Scott rerouted his convoy to the site and greeted the man. His wife was weeping and shaking her head. The man was distraught. He said that he had been hit by American fire and that his truck, which he needed to support his seven daughters and three sons, was ruined.

Scott and the other Marines struggled to explain through an interpreter that the shrapnel must have come from an insurgent’s mortar round. The effort failed.

“He’s got it stuck in his head that if he gets shot, it has to be an American,” one Marine said.

Scott offered to replace the truck with one that had been confiscated from insurgents. The man refused. To take a truck from the Marines would mark him as a friend of the Americans, and he and his family could be killed, he said.


The man, however, wanted his truck towed to his farm. But the Marines said they could not do so because it had been abandoned in an area thick with insurgents.

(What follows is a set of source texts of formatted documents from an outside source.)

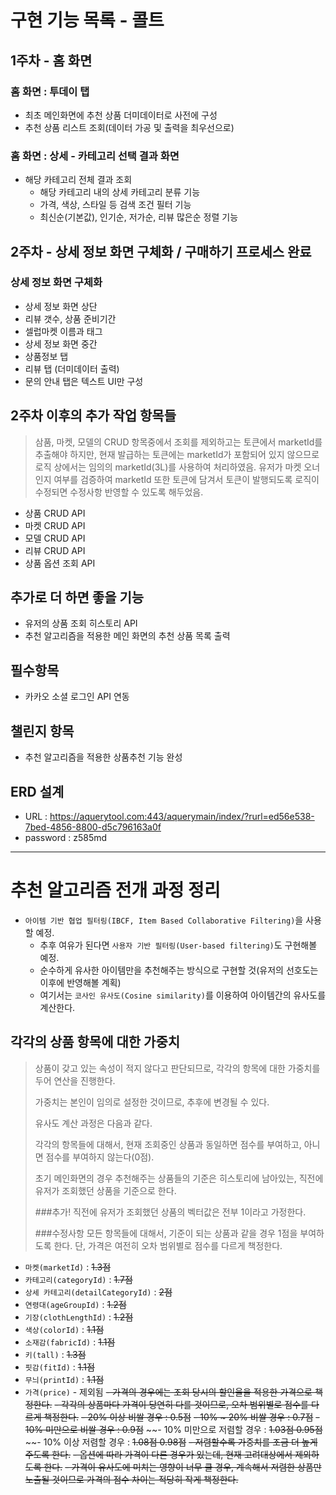 # 구현 기능 목록 - 콜트


## 1주차 - 홈 화면


### 홈 화면 : 투데이 탭
- 최초 메인화면에 추천 상품 더미데이터로 사전에 구성
- 추천 상품 리스트 조회(데이터 가공 및 출력을 최우선으로)    


### 홈 화면 : 상세 - 카테고리 선택 결과 화면
- 해당 카테고리 전체 결과 조회
    - 해당 카테고리 내의 상세 카테고리 분류 기능
    - 가격, 색상, 스타일 등 검색 조건 필터 기능
    - 최신순(기본값), 인기순, 저가순, 리뷰 많은순 정렬 기능


## 2주차 - 상세 정보 화면 구체화 / 구매하기 프로세스 완료


### 상세 정보 화면 구체화
- 상세 정보 화면 상단
- 리뷰 갯수, 상품 준비기간
- 셀럽마켓 이름과 태그
- 상세 정보 화면 중간
- 상품정보 탭
- 리뷰 탭 (더미데이터 출력)
- 문의 안내 탭은 텍스트 UI만 구성

## 2주차 이후의 추가 작업 항목들
>삼품, 마켓, 모델의 CRUD 항목중에서 조회를 제외하고는 토큰에서 marketId를 추출해야 하지만, 현재 발급하는 토큰에는 marketId가 포함되어 있지 않으므로
>로직 상에서는 임의의 marketId(3L)를 사용하여 처리하였음. 유저가 마켓 오너인지 여부를 검증하여 marketId 또한 토큰에 담겨서 
>토큰이 발행되도록 로직이 수정되면 수정사항 반영할 수 있도록 해두었음.
- 상품 CRUD API
- 마켓 CRUD API
- 모델 CRUD API
- 리뷰 CRUD API
- 상품 옵션 조회 API

## 추가로 더 하면 좋을 기능
- 유저의 상품 조회 히스토리 API
- 추천 알고리즘을 적용한 메인 화면의 추천 상품 목록 출력

## 필수항목
- 카카오 소셜 로그인 API 연동


## 챌린지 항목
- 추천 알고리즘을 적용한 상품추천 기능 완성

## ERD 설계
- URL : https://aquerytool.com:443/aquerymain/index/?rurl=ed56e538-7bed-4856-8800-d5c796163a0f
- password : z585md

---

# 추천 알고리즘 전개 과정 정리
- `아이템 기반 협업 필터링(IBCF, Item Based Collaborative Filtering)`을 사용할 예정.
    - 추후 여유가 된다면 `사용자 기반 필터링(User-based filtering)`도 구현해볼 예정.
    - 순수하게 유사한 아이템만을 추천해주는 방식으로 구현할 것(유저의 선호도는 이후에 반영해볼 계획)
    - 여기서는 `코사인 유사도(Cosine similarity)`를 이용하여 아이템간의 유사도를 계산한다.
    
## 각각의 상품 항목에 대한 가중치
>상품이 갖고 있는 속성이 적지 않다고 판단되므로, 각각의 항목에 대한 가중치를 두어 연산을 진행한다.
>
>가중치는 본인이 임의로 설정한 것이므로, 추후에 변경될 수 있다.
>
>유사도 계산 과정은 다음과 같다.
>
>각각의 항목들에 대해서, 현재 조회중인 상품과 동일하면 점수를 부여하고, 아니면 점수를 부여하지 않는다(0점).
>
>초기 메인화면의 경우 추천해주는 상품들의 기준은 히스토리에 남아있는, 직전에 유저가 조회했던 상품을 기준으로 한다.
>
>###추가!
>직전에 유저가 조회했던 상품의 벡터값은 전부 1이라고 가정한다.
>
>###수정사항
>모든 항목들에 대해서, 기준이 되는 상품과 같을 경우 1점을 부여하도록 한다.
>단, 가격은 여전히 오차 범위별로 점수를 다르게 책정한다.

- `마켓(marketId)` : ~~1.3점~~
- `카테고리(categoryId)` : ~~1.7점~~
- `상세 카테고리(detailCategoryId)` : ~~2점~~
- `연령대(ageGroupId)` : ~~1.2점~~
- `기장(clothLengthId)` : ~~1.2점~~
- `색상(colorId)` : ~~1.1점~~
- `소재감(fabricId)` : ~~1.1점~~
- `키(tall)` : ~~1.3점~~
- `핏감(fitId)` : ~~1.1점~~
- `무늬(printId)` : ~~1.1점~~
- `가격(price)` - 제외됨
         ~~- 가격의 경우에는 조회 당시의 할인율을 적용한 가격으로 책정한다.~~
     ~~- 각각의 상품마다 가격이 당연히 다를 것이므로, 오차 범위별로 점수를 다르게 책정한다.~~
         ~~- 20% 이상 비쌀 경우 : 0.5점~~
         ~~- 10% ~ 20% 비쌀 경우 : 0.7점~~
         ~~- 10% 미만으로 비쌀 경우 : 0.9점~~
         ~~- 10% 미만으로 저렴할 경우 : ~~1.03점 0.95점~~
         ~~- 10% 이상 저렴할 경우 : ~~1.08점 0.98점~~
     ~~- 저렴할수록 가중치를 조금 더 높게 주도록 한다.~~
     ~~- 옵션에 따라 가격이 다른 경우가 있는데, 현재 고려대상에서 제외하도록 한다.~~
     ~~- 가격이 유사도에 미치는 영향이 너무 클 경우, 계속해서 저렴한 상품만 노출될 것이므로 가격의 점수 차이는 적당히 작게 책정한다.~~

The man said he would instead accept money and quoted a price in dinars that translated into upwards of $5,000. Too much, Scott and the others said.

Scott, however, sought to bargain, telling the man that the Marines wanted to help him but had to be helped in return.

The man shook his head, his eyes misting. He showed them his mangled foot, an injury he had received long ago while serving in the Iraqi army.


“I don’t want to help either side, the U.S. or the others; both will shoot me,” the man said.

As his wife’s sobs grew louder, the debate continued in a circular fashion: money, truck, responsibility. Scott persisted in trying to enlist his support. Warplanes buzzed overhead.

“Tell him that unless he and his neighbors work with us, we cannot make progress for Iraq,” Scott said.

The response was immediate and needed no translation: No, no, no.


In the end, nothing was resolved. The man and his wife accepted a ride toward their village: close enough to walk home but far away enough that neighbors would not see them accepting even that amount of aid from the Americans.